- Location of Perry County, Missouri
- Coordinates: 37°47′52″N 89°51′04″W﻿ / ﻿37.79778°N 89.85111°W
- Country: United States
- State: Missouri
- County: Perry
- Township: Bois Brule
- Elevation: 620 ft (190 m)
- Time zone: UTC-6 (Central (CST))
- • Summer (DST): UTC-5 (CDT)
- ZIP code: 63775
- Area code: 573
- FIPS code: 29-66746
- GNIS feature ID: 726210

= Sereno, Missouri =

Unincorporated community in Missouri, U.S.

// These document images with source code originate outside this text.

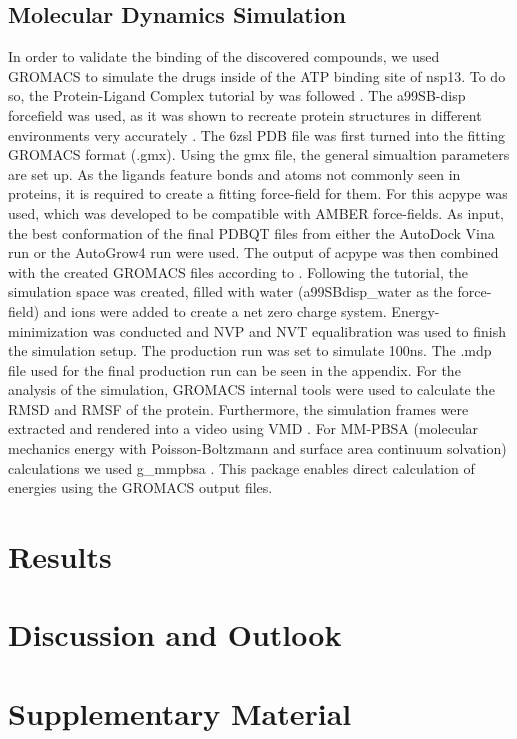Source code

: \documentclass[11pt, letterpaper, titlepage]{article}
\renewcommand{\cite}{\parencite}
\begin{document}
\subsection{Molecular Dynamics Simulation}
In order to validate the binding of the discovered compounds, we used GROMACS to simulate the drugs inside of the ATP binding site of nsp13. To do so, the Protein-Ligand Complex tutorial by  was followed \cite{Lemkul2018}. The a99SB-disp forcefield was used, as it was shown to recreate protein structures in different environments very accurately \cite{Forcefield}. The 6zsl PDB file was first turned into the fitting GROMACS format (.gmx). Using the gmx file, the general simualtion parameters are set up. As the ligands feature bonds and atoms not commonly seen in proteins, it is required to create a fitting force-field for them. For this acpype \cite{acpype} was used, which was developed to be compatible with AMBER force-fields. As input, the best conformation of the final PDBQT files from either the AutoDock Vina run or the AutoGrow4 run were used. The output of acpype was then combined with the created GROMACS files according to . Following the tutorial, the simulation space was created, filled with water (a99SBdisp\_water as the force-field) and ions were added to create a net zero charge system. Energy-minimization was conducted and NVP and NVT equalibration was used to finish the simulation setup. The production run was set to simulate 100ns. The .mdp file used for the final production run can be seen in the appendix. 
For the analysis of the simulation, GROMACS internal tools were used to calculate the RMSD and RMSF of the protein. Furthermore, the simulation frames were extracted and rendered into a video using VMD \cite{VMD}. For MM-PBSA (molecular mechanics energy with Poisson-Boltzmann and surface area continuum solvation) calculations we used g\_mmpbsa \cite{MMPBSA1, MMPBSA2}. This package enables direct calculation of energies using the GROMACS output files.
\section{Results} 

\FloatBarrier

\section{Discussion and Outlook}

\section{Supplementary Material}

\pagebreak
\FloatBarrier

\renewcommand{\bibname}{References}  %
\printbibliography
\end{document}
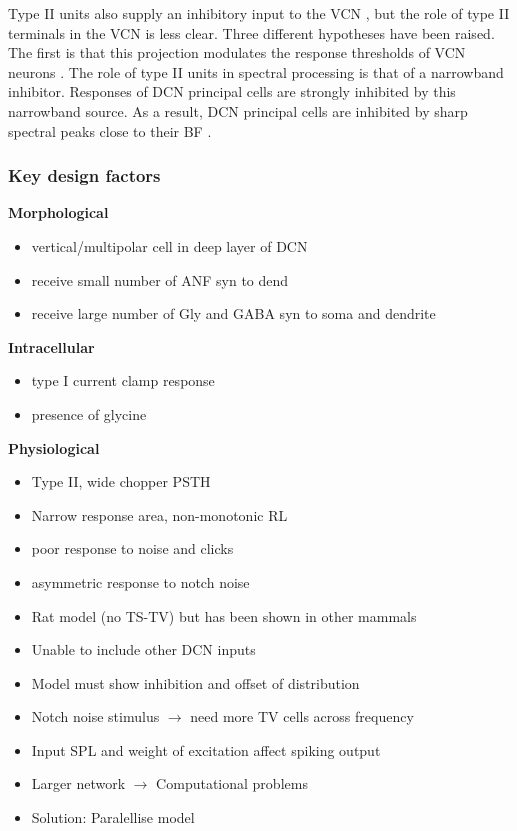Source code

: Type II units also supply an inhibitory input to the VCN
\citep{WickesbergOertel:1990}, but the role of type II terminals in
the VCN is less clear. Three different hypotheses have been
raised. The ﬁrst is that this projection modulates the response
thresholds of VCN neurons \citep{PaoliniClark:1998}.  The role of type
II units in spectral processing is that of a narrowband
inhibitor. Responses of DCN principal cells are strongly inhibited by
this narrowband source. As a result, DCN principal cells are inhibited
by sharp spectral peaks close to their BF
\citep{SpirouDavisEtAl:1999}.



\subsubsection{Key design factors}


\textbf{Morphological}
\begin{itemize}
\item vertical/multipolar cell in deep layer of DCN \citep{Rhode:1999}
\item receive small number of ANF syn to dend
\item receive large number of Gly and GABA syn to soma and dendrite
\end{itemize}

\textbf{Intracellular}
\begin{itemize}
\item type I current clamp response
\item presence of glycine \citep{OertelWickesberg:1993}
\end{itemize}


\textbf{Physiological}
\begin{itemize}
\item Type II, wide chopper PSTH
  \citep{Rhode:1999,SpirouDavisEtAl:1999}
\item Narrow response area, non-monotonic RL
\item poor response to noise and clicks
\item asymmetric response to notch noise \citep{ReissYoung:2005}
\end{itemize}


\begin{itemize}
\item Rat model (no TS-TV) but has been shown in other mammals
\item Unable to include other DCN inputs
\item Model must show \DSTV inhibition and offset of distribution


\item Notch noise stimulus $\rightarrow$ need more TV cells across
  frequency
\item Input SPL and weight of excitation affect spiking output
\item Larger network $\rightarrow$ Computational problems
\item Solution: Paralellise model
\end{itemize}


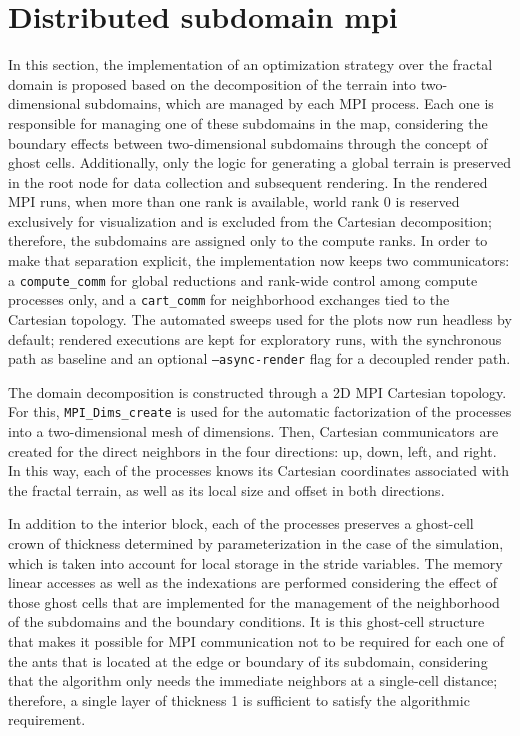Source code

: \section{Distributed subdomain mpi}


In this section, the implementation of an optimization strategy over the fractal domain is proposed based on the decomposition of the terrain into two-dimensional subdomains, which are managed by each MPI process. Each one is responsible for managing one of these subdomains in the map, considering the boundary effects between two-dimensional subdomains through the concept of ghost cells. Additionally, only the logic for generating a global terrain is preserved in the root node for data collection and subsequent rendering. In the rendered MPI runs, when more than one rank is available, world rank 0 is reserved exclusively for visualization and is excluded from the Cartesian decomposition; therefore, the subdomains are assigned only to the compute ranks. In order to make that separation explicit, the implementation now keeps two communicators: a \texttt{compute\_comm} for global reductions and rank-wide control among compute processes only, and a \texttt{cart\_comm} for neighborhood exchanges tied to the Cartesian topology. The automated sweeps used for the plots now run headless by default; rendered executions are kept for exploratory runs, with the synchronous path as baseline and an optional \texttt{--async-render} flag for a decoupled render path.

The domain decomposition is constructed through a 2D MPI Cartesian topology. For this, \texttt{MPI\_Dims\_create} is used for the automatic factorization of the processes into a two-dimensional mesh of dimensions. Then, Cartesian communicators are created for the direct neighbors in the four directions: up, down, left, and right. In this way, each of the processes knows its Cartesian coordinates associated with the fractal terrain, as well as its local size and offset in both directions.

In addition to the interior block, each of the processes preserves a ghost-cell crown of thickness determined by parameterization in the case of the simulation, which is taken into account for local storage in the stride variables. The memory linear accesses as well as the indexations are performed considering the effect of those ghost cells that are implemented for the management of the neighborhood of the subdomains and the boundary conditions. It is this ghost-cell structure that makes it possible for MPI communication not to be required for each one of the ants that is located at the edge or boundary of its subdomain, considering that the algorithm only needs the immediate neighbors at a single-cell distance; therefore, a single layer of thickness 1 is sufficient to satisfy the algorithmic requirement.

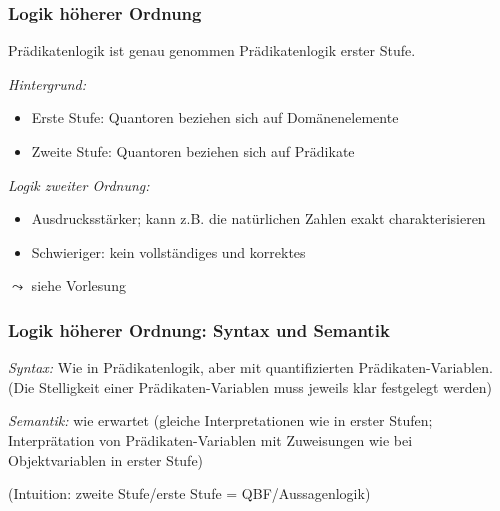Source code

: \documentclass[aspectratio=1610,onlymath]{beamer}
\begin{document}
\begin{frame}\frametitle{Logik höherer Ordnung}

Prädikatenlogik ist genau genommen \alert{Prädikatenlogik erster Stufe}.
\bigskip

\emph{Hintergrund:}
\begin{itemize}
\item Erste Stufe: Quantoren beziehen sich auf Domänenelemente\smallskip

\item Zweite Stufe: Quantoren beziehen sich auf Prädikate\smallskip

\end{itemize}\bigskip

\emph{Logik zweiter Ordnung:}
\begin{itemize}
\item Ausdrucksstärker; kann z.B. die natürlichen Zahlen exakt charakterisieren
\item Schwieriger: kein vollständiges und korrektes 
\end{itemize}

$\leadsto$ siehe Vorlesung 

\end{frame}

\begin{frame}\frametitle{Logik höherer Ordnung: Syntax und Semantik}

\emph{Syntax:} Wie in Prädikatenlogik, aber mit quantifizierten Prädikaten-Variablen.\\
\textcolor{devilscss}{(Die Stelligkeit einer Prädikaten-Variablen muss jeweils klar festgelegt werden)}\medskip

\bigskip\pause

\emph{Semantik:} wie erwartet (gleiche Interpretationen wie in erster Stufen; Interprätation von Prädikaten-Variablen mit Zuweisungen wie bei Objektvariablen in erster Stufe)\medskip

\textcolor{devilscss}{(Intuition: zweite Stufe/erste Stufe = QBF/Aussagenlogik)}

\end{frame}
\end{document}
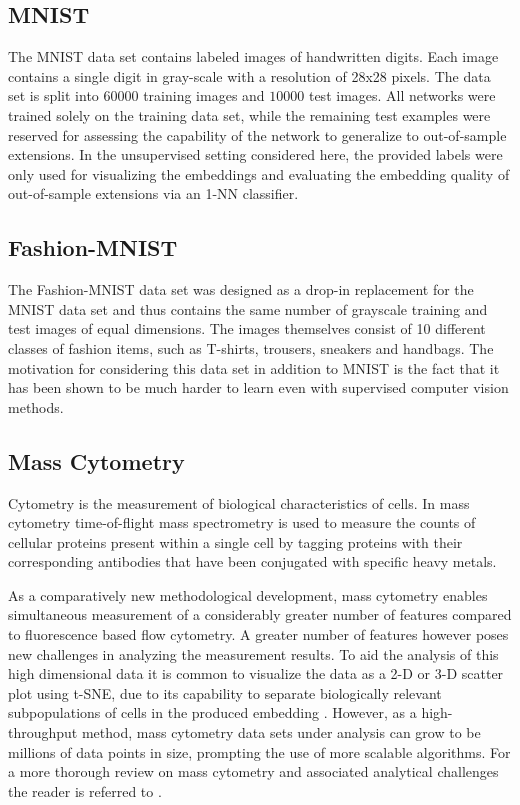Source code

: \subsection{MNIST}
\label{subsubsection:mnist}

The MNIST data set \citep{mnist} contains labeled images of handwritten digits. Each image contains a single digit in gray-scale with a resolution of 28x28 pixels. The data set is split into $60000$ training images and $10000$ test images. All networks were trained solely on the training data set, while the remaining test examples were reserved for assessing the capability of the network to generalize to out-of-sample extensions. In the unsupervised setting considered here, the provided labels were only used for visualizing the embeddings and evaluating the embedding quality of out-of-sample extensions via an 1-NN classifier.

\subsection{Fashion-MNIST}
\label{subsubsection:fashion_mnist}

The Fashion-MNIST data set \cite{fashion_mnist} was designed as a drop-in replacement for the MNIST data set and thus contains the same number of grayscale training and test images of equal dimensions. The images themselves consist of 10 different classes of fashion items, such as T-shirts, trousers, sneakers and handbags. The motivation for considering this data set in addition to MNIST is the fact that it has been shown to be much harder to learn even with supervised computer vision methods.

\subsection{Mass Cytometry}
\label{subsubsection:mass_cytometry}

Cytometry is the measurement of biological characteristics of cells. In mass cytometry time-of-flight mass spectrometry is used to measure the counts of cellular proteins present within a single cell by tagging proteins with their corresponding antibodies that have been conjugated with specific heavy metals.

As a comparatively new methodological development, mass cytometry enables simultaneous measurement of a considerably greater number of features compared to fluorescence based flow cytometry. A greater number of features however poses new challenges in analyzing the measurement results. To aid the analysis of this high dimensional data it is common to visualize the data as a 2-D or 3-D scatter plot using t-SNE, due to its capability to separate biologically relevant subpopulations of cells in the produced embedding \citep{visne}. However, as a high-throughput method, mass cytometry data sets under analysis can grow to be millions of data points in size, prompting the use of more scalable algorithms. For a more thorough review on mass cytometry and associated analytical challenges the reader is referred to \cite{mass_cytometry}.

Sereno is an unincorporated community located in Bois Brule Township in Perry County, Missouri, United States. Sereno is located approximately five miles northeast of Perryville.

==Etymology==

The early settlers of Sereno named the community Serena, meaning “a clean, respectable place”. However, when establishing a post office they discovered a place by that name already existed in Missouri, so the name was changed to Sereno.

== History ==

In 1884, Thomas Moore gave a small tract of his land along Chester Road to William Mattingly for the purpose of building a general store, which was soon followed by a grist mill. A post office operated from 1888 to 1905. The predominantly Catholic town established Our Lady of Victory Catholic parish in 1908.